What is needed: Scan the listing for the word "used" and report every line that contains it.

Information given:
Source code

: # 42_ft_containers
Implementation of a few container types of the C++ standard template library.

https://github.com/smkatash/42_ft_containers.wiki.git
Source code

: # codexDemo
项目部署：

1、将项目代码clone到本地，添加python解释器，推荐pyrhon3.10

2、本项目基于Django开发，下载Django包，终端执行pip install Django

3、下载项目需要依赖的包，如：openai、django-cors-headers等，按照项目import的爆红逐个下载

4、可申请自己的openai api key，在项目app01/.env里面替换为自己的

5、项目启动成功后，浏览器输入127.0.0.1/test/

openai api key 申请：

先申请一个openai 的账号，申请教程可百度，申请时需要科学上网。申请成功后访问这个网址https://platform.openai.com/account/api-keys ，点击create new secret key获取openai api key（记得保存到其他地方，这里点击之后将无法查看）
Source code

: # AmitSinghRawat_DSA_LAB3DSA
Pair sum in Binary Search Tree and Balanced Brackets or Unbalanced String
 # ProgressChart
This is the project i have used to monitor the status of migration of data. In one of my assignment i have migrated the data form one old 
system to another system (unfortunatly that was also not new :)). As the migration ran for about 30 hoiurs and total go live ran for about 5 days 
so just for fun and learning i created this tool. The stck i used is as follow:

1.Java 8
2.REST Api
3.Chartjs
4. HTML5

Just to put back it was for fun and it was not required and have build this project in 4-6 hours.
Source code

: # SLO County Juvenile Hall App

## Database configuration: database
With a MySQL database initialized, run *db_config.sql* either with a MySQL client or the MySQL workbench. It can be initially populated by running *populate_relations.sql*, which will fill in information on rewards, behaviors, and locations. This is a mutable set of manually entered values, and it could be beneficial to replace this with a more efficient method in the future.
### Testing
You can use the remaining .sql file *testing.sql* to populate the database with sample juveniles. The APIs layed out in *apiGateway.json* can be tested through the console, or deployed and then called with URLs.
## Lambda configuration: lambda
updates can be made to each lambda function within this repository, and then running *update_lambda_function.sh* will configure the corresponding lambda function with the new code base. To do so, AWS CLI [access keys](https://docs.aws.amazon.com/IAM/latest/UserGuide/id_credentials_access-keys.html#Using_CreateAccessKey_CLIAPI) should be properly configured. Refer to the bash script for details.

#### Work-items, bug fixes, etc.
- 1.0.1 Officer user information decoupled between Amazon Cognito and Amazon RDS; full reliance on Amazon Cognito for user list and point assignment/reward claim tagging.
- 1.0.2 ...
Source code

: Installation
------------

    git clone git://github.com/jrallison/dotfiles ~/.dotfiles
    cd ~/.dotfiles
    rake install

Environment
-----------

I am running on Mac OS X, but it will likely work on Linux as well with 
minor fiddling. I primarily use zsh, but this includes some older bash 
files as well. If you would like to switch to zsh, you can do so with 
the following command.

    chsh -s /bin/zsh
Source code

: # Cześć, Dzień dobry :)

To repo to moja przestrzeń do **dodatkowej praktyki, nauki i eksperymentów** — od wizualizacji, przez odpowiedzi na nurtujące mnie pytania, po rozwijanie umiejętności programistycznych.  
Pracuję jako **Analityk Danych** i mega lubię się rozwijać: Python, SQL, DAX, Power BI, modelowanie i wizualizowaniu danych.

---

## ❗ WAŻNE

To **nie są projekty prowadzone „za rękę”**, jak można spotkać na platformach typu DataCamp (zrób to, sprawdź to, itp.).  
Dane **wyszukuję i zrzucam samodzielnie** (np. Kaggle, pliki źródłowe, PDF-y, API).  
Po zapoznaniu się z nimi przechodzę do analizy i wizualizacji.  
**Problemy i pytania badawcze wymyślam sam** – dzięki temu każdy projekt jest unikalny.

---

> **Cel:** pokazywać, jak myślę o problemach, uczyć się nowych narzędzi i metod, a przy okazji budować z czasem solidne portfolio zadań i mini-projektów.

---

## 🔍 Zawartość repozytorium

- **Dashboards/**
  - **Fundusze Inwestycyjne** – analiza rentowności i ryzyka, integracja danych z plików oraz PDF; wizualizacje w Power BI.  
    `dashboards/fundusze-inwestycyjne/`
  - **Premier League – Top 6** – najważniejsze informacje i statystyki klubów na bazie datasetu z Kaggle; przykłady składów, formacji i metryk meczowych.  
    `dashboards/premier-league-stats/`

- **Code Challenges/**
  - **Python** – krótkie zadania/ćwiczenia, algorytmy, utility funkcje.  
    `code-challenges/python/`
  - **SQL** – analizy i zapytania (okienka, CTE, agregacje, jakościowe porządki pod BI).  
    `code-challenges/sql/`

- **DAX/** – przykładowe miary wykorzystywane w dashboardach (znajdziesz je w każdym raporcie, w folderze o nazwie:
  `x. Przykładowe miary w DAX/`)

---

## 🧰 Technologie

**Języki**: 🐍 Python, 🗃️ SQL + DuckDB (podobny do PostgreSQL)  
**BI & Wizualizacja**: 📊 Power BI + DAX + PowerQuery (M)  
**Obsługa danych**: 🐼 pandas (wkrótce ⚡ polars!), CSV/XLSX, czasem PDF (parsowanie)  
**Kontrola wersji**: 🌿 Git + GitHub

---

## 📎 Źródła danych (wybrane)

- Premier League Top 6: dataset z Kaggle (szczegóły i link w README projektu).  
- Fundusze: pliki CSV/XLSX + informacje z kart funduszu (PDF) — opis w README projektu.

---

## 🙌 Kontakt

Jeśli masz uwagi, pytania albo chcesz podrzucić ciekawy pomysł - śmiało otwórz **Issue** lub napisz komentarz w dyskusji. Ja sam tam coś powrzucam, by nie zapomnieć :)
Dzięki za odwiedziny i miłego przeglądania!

Your response:
This is the project i have used to monitor the status of migration of data. In one of my assignment i have migrated the data form one old 
so just for fun and learning i created this tool. The stck i used is as follow:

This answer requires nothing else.